One thing my parents got right, for which I remain grateful,
was that they explicitly taught me and my siblings that a person’s worth has nothing
to do with skin color or ancestral origin. This mattered. When I was a kid, in
the 70s and 80s, the people of my town were almost entirely white. To her credit,
my mother encouraged me to befriend the new non-white kids whose families moved
into the area in a trickle, without mentioning anything about their not being
white. In hindsight, now as a father, I see what she did.
The one African-American boy I knew, James, was like my
other friends in the 80s. He liked fantasy, sci-fi, and games. When Warhammer Fantasy
Roleplay came out in 1986, James and I started a Warhammer game. He made a
character. When I asked him to describe the character, he said, “He looks like
me.” I asked him what he meant, and he said “black.”

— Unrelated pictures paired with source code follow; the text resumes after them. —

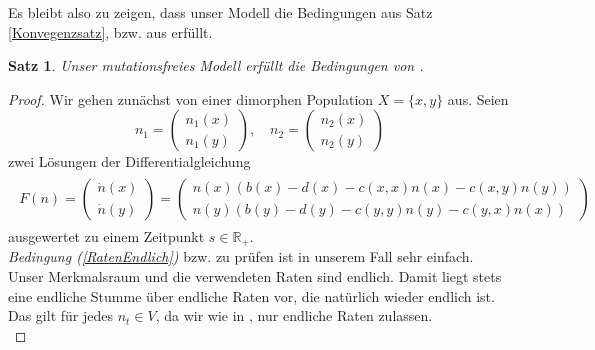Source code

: \documentclass[11pt, a4paper, german]{article}
\theoremstyle{plain}
\newtheorem{satz}{Satz}[section]
\newcommand{\tvec}[2]{\begin{pmatrix}#1\\#2\end{pmatrix}}
\begin{document}
	Es bleibt also zu zeigen, dass unser Modell die Bedingungen aus Satz \ref{Konvegenzsatz}, bzw. aus \cite[Kap. 11 - \textbf{Theorem 2.1}]{ethier2009markov} erfüllt.

	\begin{satz}
		Unser mutationsfreies Modell erfüllt die Bedingungen von \cite[Kap. 11 - \textbf{Theorem 2.1}]{ethier2009markov}.
	\end{satz}
	
	\begin{proof}
		Wir gehen zunächst von einer dimorphen Population $ X = \{x,y\} $ aus. Seien
		\[ n_1 = \tvec{n_1(x)}{n_1(y)}, \quad n_2 = \tvec{n_2(x)}{n_2(y)} \]
		zwei Lösungen der Differentialgleichung
		\begin{align}
		\begin{split}
		F(n) = \tvec{\dot{n}(x)}{\dot{n}(y)} =  \tvec{n(x)(b(x)-d(x)-c(x,x)n(x)-c(x,y)n(y))}{n(y)(b(y)-d(y)-c(y,y)n(y)-c(y,x)n(x))}\label{nDGL}
		\end{split}
		\end{align}
		ausgewertet zu einem Zeitpunkt $ s \in \mathbb{R}_{+} $.\\
	
		\textit{Bedingung (\ref{RatenEndlich})} bzw. \cite[Kapitel 11 - \textbf{Thm 2.1} (2.6)]{ethier2009markov} zu prüfen ist in unserem Fall sehr einfach.
		Unser Merkmalsraum und die verwendeten Raten sind endlich. Damit liegt stets eine endliche Stumme über endliche Raten vor, die natürlich wieder endlich ist. Das gilt für jedes $ n_t \in V $, da wir wie in \cite{fournier2004microscopic}, nur endliche Raten zulassen.\\
	

\end{proof}
\end{document}
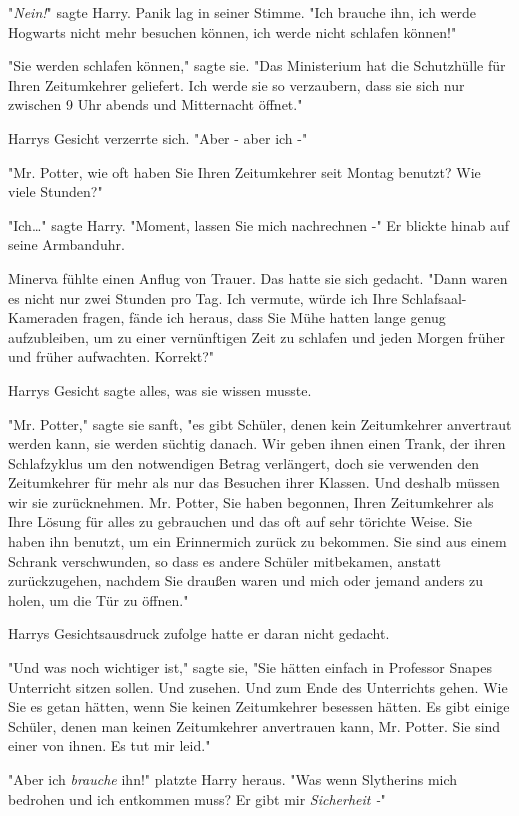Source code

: {"\emph{Nein!}" sagte Harry. Panik lag in seiner Stimme. "Ich brauche ihn, ich werde Hogwarts nicht mehr besuchen können, ich werde nicht schlafen können!"

"Sie werden schlafen können," sagte sie. "Das Ministerium hat die Schutzhülle für Ihren Zeitumkehrer geliefert. Ich werde sie so verzaubern, dass sie sich nur zwischen 9 Uhr abends und Mitternacht öffnet."

Harrys Gesicht verzerrte sich. "Aber - aber ich -"

"Mr. Potter, wie oft haben Sie Ihren Zeitumkehrer seit Montag benutzt? Wie viele Stunden?"

"Ich…" sagte Harry. "Moment, lassen Sie mich nachrechnen -" Er blickte hinab auf seine Armbanduhr.

Minerva fühlte einen Anflug von Trauer. Das hatte sie sich gedacht. "Dann waren es nicht nur zwei Stunden pro Tag. Ich vermute, würde ich Ihre Schlafsaal-Kameraden fragen, fände ich heraus, dass Sie Mühe hatten lange genug aufzubleiben, um zu einer vernünftigen Zeit zu schlafen und jeden Morgen früher und früher aufwachten. Korrekt?"

Harrys Gesicht sagte alles, was sie wissen musste.

"Mr. Potter," sagte sie sanft, "es gibt Schüler, denen kein Zeitumkehrer anvertraut werden kann, sie werden süchtig danach. Wir geben ihnen einen Trank, der ihren Schlafzyklus um den notwendigen Betrag verlängert, doch sie verwenden den Zeitumkehrer für mehr als nur das Besuchen ihrer Klassen. Und deshalb müssen wir sie zurücknehmen. Mr. Potter, Sie haben begonnen, Ihren Zeitumkehrer als Ihre Lösung für alles zu gebrauchen und das oft auf sehr törichte Weise. Sie haben ihn benutzt, um ein Erinnermich zurück zu bekommen. Sie sind aus einem Schrank verschwunden, so dass es andere Schüler mitbekamen, anstatt zurückzugehen, nachdem Sie draußen waren und mich oder jemand anders zu holen, um die Tür zu öffnen."

Harrys Gesichtsausdruck zufolge hatte er daran nicht gedacht.

"Und was noch wichtiger ist," sagte sie, "Sie hätten einfach in Professor Snapes Unterricht sitzen sollen. Und zusehen. Und zum Ende des Unterrichts gehen. Wie Sie es getan hätten, wenn Sie keinen Zeitumkehrer besessen hätten. Es gibt einige Schüler, denen man keinen Zeitumkehrer anvertrauen kann, Mr. Potter. Sie sind einer von ihnen. Es tut mir leid."

"Aber ich \emph{brauche} ihn!" platzte Harry heraus. "Was wenn Slytherins mich bedrohen und ich entkommen muss? Er gibt mir \emph{Sicherheit -}"

}

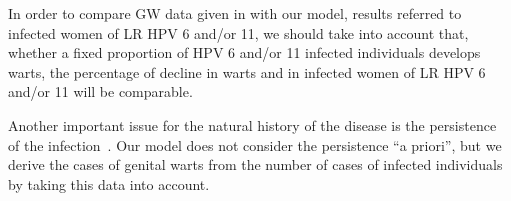 In order to compare GW data given in \cite{Ali} with our model, results referred to infected women of LR HPV 6 and/or 11, we should take into account that, whether a fixed proportion of HPV 6 and/or 11 infected individuals develops warts, the percentage of decline in warts and in infected women of LR HPV 6 and/or 11 will be comparable. 

Another important issue for the natural history of the disease is the persistence of the infection~\cite{AJE2014}. Our model does not consider the persistence ``a priori'', but we derive the cases of genital warts from the number of cases of infected individuals by taking this data into account.
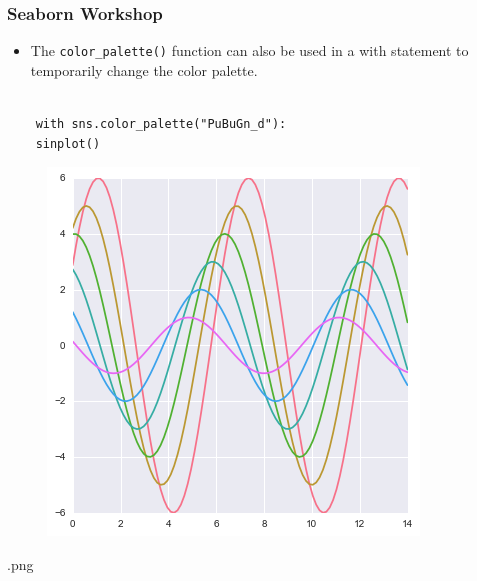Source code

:\documentclass{beamer}
\begin{document}
\begin{frame}[fragile]
	\frametitle{Seaborn Workshop}
	\large
	\begin{itemize}
		\item The \texttt{color\_palette()} function can also be used in a with statement to temporarily change the color palette.
	\end{itemize}
	\begin{verbatim}
	
	with sns.color_palette("PuBuGn_d"):
	sinplot()
	\end{verbatim}
	
	\begin{figure}
		\centering
		\includegraphics[width=0.7\linewidth]{images/color_palettes_67_0}
	\end{figure}.png
\end{frame}
\end{document}
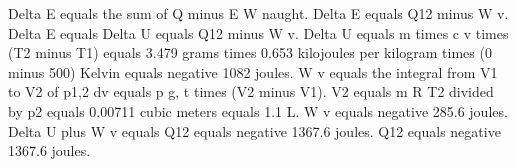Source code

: Delta E equals the sum of Q minus E W naught.  
Delta E equals Q12 minus W v.  
Delta E equals Delta U equals Q12 minus W v.  
Delta U equals m times c v times (T2 minus T1)  
equals 3.479 grams times 0.653 kilojoules per kilogram times (0 minus 500) Kelvin  
equals negative 1082 joules.  
W v equals the integral from V1 to V2 of p1,2 dv equals p g, t times (V2 minus V1).  
V2 equals m R T2 divided by p2 equals 0.00711 cubic meters equals 1.1 L.  
W v equals negative 285.6 joules.  
Delta U plus W v equals Q12 equals negative 1367.6 joules.  
Q12 equals negative 1367.6 joules.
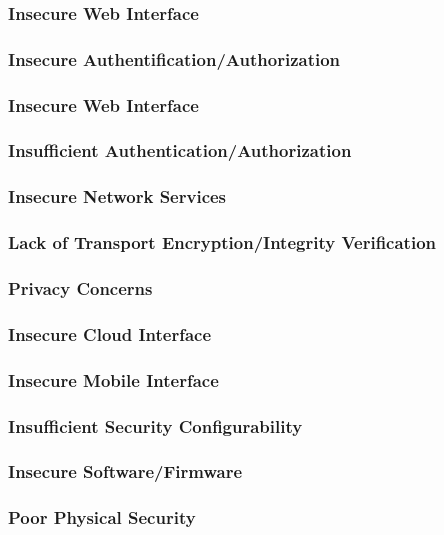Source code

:     \subsubsection*{Insecure Web Interface}
    \subsubsection*{Insecure Authentification/Authorization}
    \subsubsection*{Insecure Web Interface}
    \subsubsection*{Insufficient Authentication/Authorization}
    \subsubsection*{Insecure Network Services}
    \subsubsection*{Lack of Transport Encryption/Integrity Verification}
    \subsubsection*{Privacy Concerns}
    \subsubsection*{Insecure Cloud Interface}
    \subsubsection*{Insecure Mobile Interface}
    \subsubsection*{Insufficient Security Configurability}
    \subsubsection*{Insecure Software/Firmware}
    \subsubsection*{Poor Physical Security}
    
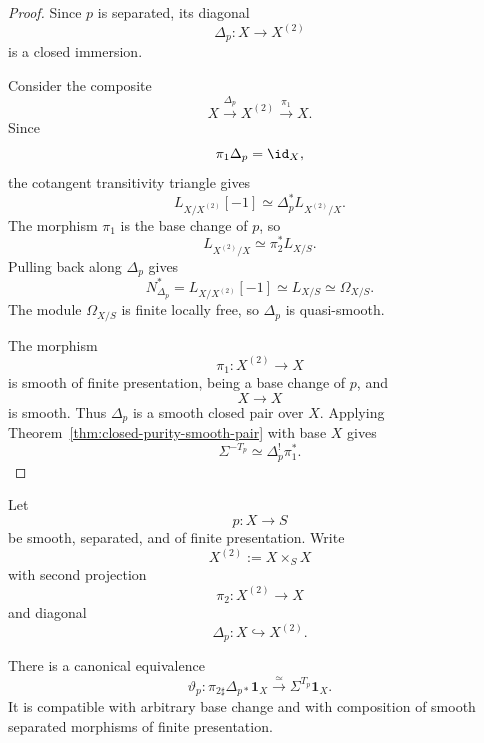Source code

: \begin{proof}
Since \(p\) is separated, its diagonal
\[
    \Delta_p:X\longrightarrow X^{(2)}
\]
is a closed immersion.

Consider the composite
\[
    X
    \xrightarrow{\Delta_p}
    X^{(2)}
    \xrightarrow{\pi_1}
    X.
\]
Since
\[
    \pi_1\Delta_p=\id_X,
\]
the cotangent transitivity triangle gives
\[
    L_{X/X^{(2)}}[-1]
    \simeq
    \Delta_p^*L_{X^{(2)}/X}.
\]
The morphism \(\pi_1\) is the base change of \(p\), so
\[
    L_{X^{(2)}/X}
    \simeq
    \pi_2^*L_{X/S}.
\]
Pulling back along \(\Delta_p\) gives
\[
    N^*_{\Delta_p}
    =
    L_{X/X^{(2)}}[-1]
    \simeq
    L_{X/S}
    \simeq
    \Omega_{X/S}.
\]
The module \(\Omega_{X/S}\) is finite locally free, so \(\Delta_p\) is
quasi-smooth.

The morphism
\[
    \pi_1:X^{(2)}\longrightarrow X
\]
is smooth of finite presentation, being a base change of \(p\), and
\[
    X\longrightarrow X
\]
is smooth.  Thus \(\Delta_p\) is a smooth closed pair over \(X\).
Applying Theorem~\ref{thm:closed-purity-smooth-pair} with base \(X\) gives
\[
    \Sigma^{-T_p}
    \simeq
    \Delta_p^!\pi_1^*.
\]
\end{proof}

\begin{corollary}
\label{cor:coherent-diagonal-thom}
Let
\[
    p:X\longrightarrow S
\]
be smooth, separated, and of finite presentation.  Write
\[
    X^{(2)}:=X\times_SX
\]
with second projection
\[
    \pi_2:X^{(2)}\longrightarrow X
\]
and diagonal
\[
    \Delta_p:X\hookrightarrow X^{(2)}.
\]

There is a canonical equivalence
\[
    \vartheta_p:
    \pi_{2\sharp}\Delta_{p*}\mathbf1_X
    \xrightarrow{\simeq}
    \Sigma^{T_p}\mathbf1_X.
\]
It is compatible with arbitrary base change and with composition of smooth
separated morphisms of finite presentation.
\end{corollary}

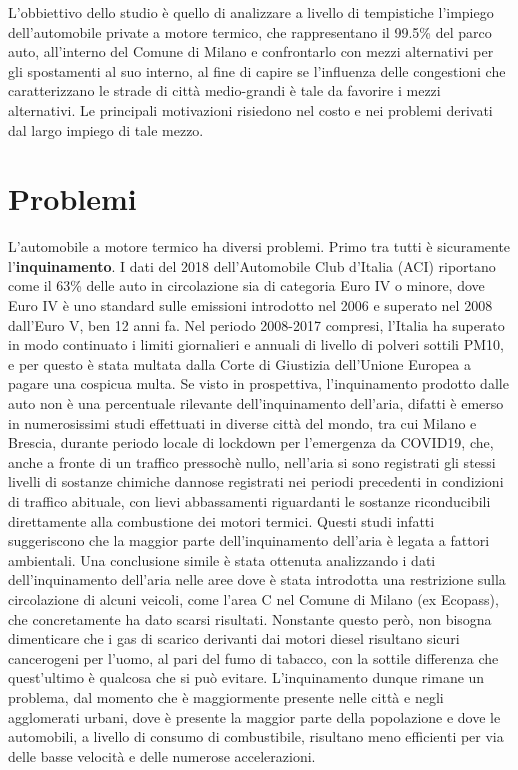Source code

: L'obbiettivo dello studio è quello di analizzare a livello di tempistiche l'impiego dell'automobile private a motore termico, che rappresentano il 99.5\% del parco auto\cite{anfiastudiestatistiche}, all'interno del Comune di Milano e confrontarlo con mezzi alternativi per gli spostamenti al suo interno, al fine di capire se l'influenza delle congestioni che caratterizzano le strade di città medio-grandi è tale da favorire i mezzi alternativi. Le principali motivazioni risiedono nel costo e nei problemi derivati dal largo impiego di tale mezzo.

\section{Problemi}

L'automobile a motore termico ha diversi problemi. Primo tra tutti è sicuramente l'\textbf{inquinamento}. I dati del 2018 dell'Automobile Club d'Italia (ACI) riportano come il 63\% delle auto in circolazione sia di categoria Euro IV o minore\cite{anfiastudiestatistiche}, dove Euro IV è uno standard sulle emissioni introdotto nel 2006 e superato nel 2008 dall'Euro V, ben 12 anni fa\cite{euroivstandard}. Nel periodo 2008-2017 compresi, l'Italia ha superato in modo continuato i limiti giornalieri e annuali di livello di polveri sottili PM10, e per questo è stata multata dalla Corte di Giustizia dell'Unione Europea a pagare una cospicua multa\cite{eunewssanzioneitalia}. Se visto in prospettiva, l'inquinamento prodotto dalle auto non è una percentuale rilevante dell'inquinamento dell'aria, difatti è emerso in numerosissimi studi effettuati in diverse città del mondo, tra cui Milano e Brescia\cite{collivignarelli2020}\cite{camaletti2020}, durante periodo locale di lockdown per l'emergenza da COVID19, che, anche a fronte di un traffico pressochè nullo, nell'aria si sono registrati gli stessi livelli di sostanze chimiche dannose registrati nei periodi precedenti in condizioni di traffico abituale, con lievi abbassamenti riguardanti le sostanze riconducibili direttamente alla combustione dei motori termici. Questi studi infatti suggeriscono che la maggior parte dell'inquinamento dell'aria è legata a fattori ambientali. Una conclusione simile è stata ottenuta analizzando i dati dell'inquinamento dell'aria nelle aree dove è stata introdotta una restrizione sulla circolazione di alcuni veicoli, come l'area C nel Comune di Milano (ex Ecopass), che concretamente ha dato scarsi risultati\cite{trentini2014}. Nonstante questo però, non bisogna dimenticare che i gas di scarico derivanti dai motori diesel risultano sicuri cancerogeni per l'uomo, al pari del fumo di tabacco, con la sottile differenza che quest'ultimo è qualcosa che si può evitare\cite{iarctable}. L'inquinamento dunque rimane un problema, dal momento che è maggiormente presente nelle città e negli agglomerati urbani, dove è presente la maggior parte della popolazione e dove le automobili, a livello di consumo di combustibile, risultano meno efficienti per via delle basse velocità e delle numerose accelerazioni.

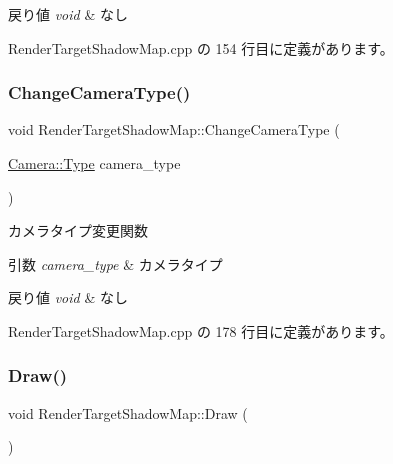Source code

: \begin{DoxyRetVals}{戻り値}
{\em void} & なし \\
\hline
\end{DoxyRetVals}


 Render\+Target\+Shadow\+Map.\+cpp の 154 行目に定義があります。

\mbox{\label{class_render_target_shadow_map_a669ba6344e84fba605983c827fb1dc69}} 
\subsubsection{\texorpdfstring{Change\+Camera\+Type()}{ChangeCameraType()}}
{\footnotesize\ttfamily void Render\+Target\+Shadow\+Map\+::\+Change\+Camera\+Type (\begin{DoxyParamCaption}\item[{\mbox{\hyperlink{class_camera_a3b0a1f58deca679ac665f61c480d1dcb}{Camera\+::\+Type}}}]{camera\+\_\+type }\end{DoxyParamCaption})\hspace{0.3cm}{\ttfamily [private]}}



カメラタイプ変更関数 


\begin{DoxyParams}{引数}
{\em camera\+\_\+type} & カメラタイプ \\
\hline
\end{DoxyParams}

\begin{DoxyRetVals}{戻り値}
{\em void} & なし \\
\hline
\end{DoxyRetVals}


 Render\+Target\+Shadow\+Map.\+cpp の 178 行目に定義があります。

\mbox{\label{class_render_target_shadow_map_afc267e5e736c1bbeb2290663df2a4b01}} 
\subsubsection{\texorpdfstring{Draw()}{Draw()}}
{\footnotesize\ttfamily void Render\+Target\+Shadow\+Map\+::\+Draw (\begin{DoxyParamCaption}{ }\end{DoxyParamCaption})}



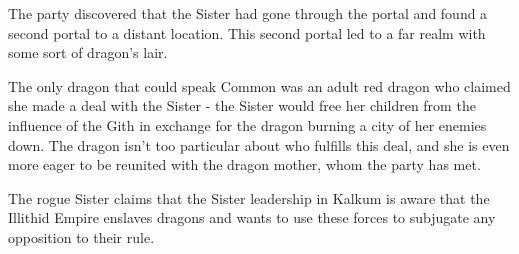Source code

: The party discovered that the Sister had gone through the portal and found a second portal to a distant location.
This second portal led to a far realm with some sort of dragon's lair.

The only dragon that could speak Common was an adult red dragon who claimed she made a deal with the Sister - the Sister would free her children from the influence of the Gith in exchange for the dragon burning a city of her enemies down.
The dragon isn't too particular about who fulfills this deal, and she is even more eager to be reunited with the dragon mother, whom the party has met.

The rogue Sister claims that the Sister leadership in Kalkum is aware that the Illithid Empire enslaves dragons and wants to use these forces to subjugate any opposition to their rule.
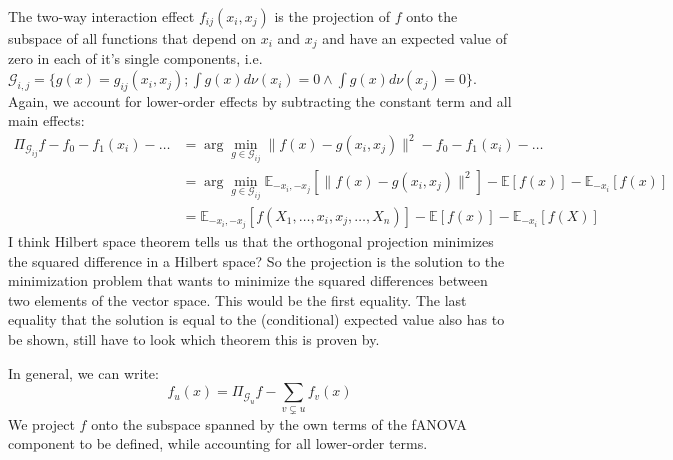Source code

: The two-way interaction effect $f_{ij}(x_i,x_j)$ is the projection of $f$ onto the subspace of all functions that depend on $x_i$ and $x_j$ and have an expected value of zero in each of it's single components, i.e. $\mathcal{G}_{i,j} = \{g(x) = g_{ij}(x_i, x_j); \int g(x) d\nu (x_i) = 0 \land \int g(x) d\nu (x_j) = 0\}$. Again, we account for lower-order effects by subtracting the constant term and all main effects:
\begin{align*}
    \Pi_{\mathcal{G}_{ij}}f - f_0 - f_1(x_i) - \dots
    &= \arg \min_{g \in \mathcal{G}_{ij}} \|f(x) - g(x_i, x_j)\|^2 - f_0 - f_1(x_i) - \dots \\
    &= \arg \min_{g \in \mathcal{G}_{ij}} \mathbb{E}_{-x_i, -x_j}[\|f(x) - g(x_i, x_j)\|^2] - \mathbb{E}[f(x)] - \mathbb{E}_{-x_i}[f(x)]\\
    &= \mathbb{E}_{-x_i, -x_j}[f(X_1, \dots, x_i, x_j, \dots, X_n)] - \mathbb{E}[f(x)] - \mathbb{E}_{-x_i}[f(X)]
\end{align*}
{\color{blue}I think Hilbert space theorem tells us that the orthogonal projection minimizes the squared difference in a Hilbert space?
So the projection is the solution to the minimization problem that wants to minimize the squared differences between two elements of the vector space.
This would be the first equality. The last equality that the solution is equal to the (conditional) expected value also has to be shown, still have to look which theorem this is proven by.}

In general, we can write:
\begin{equation}
    f_u(x) = \Pi_{\mathcal{G}_u}f - \sum_{v \subsetneq u} f_v(x)
\end{equation}
We project $f$ onto the subspace spanned by the own terms of the fANOVA component to be defined, while accounting for all lower-order terms.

I paused. Two irrelevant and stupid hangups came to mind. First, I usually encouraged players to take
characters that were not transparent alter-egos of their real selves. This made
it less painful when they got invested in a character who then died in the
game. I foolishly thought that his playing a black character would be too close to his real self, whereas I never thought that about my white players. Second, as a teen, I was interested in “authenticity.” The Warhammer Fantasy
Roleplay game was set in an alternate world in a place reminiscent of
sixteenth-century Germany. The game was illustrated luxuriously with vivid,
wicked, baroque black-and-white images of a “grim world of perilous adventure”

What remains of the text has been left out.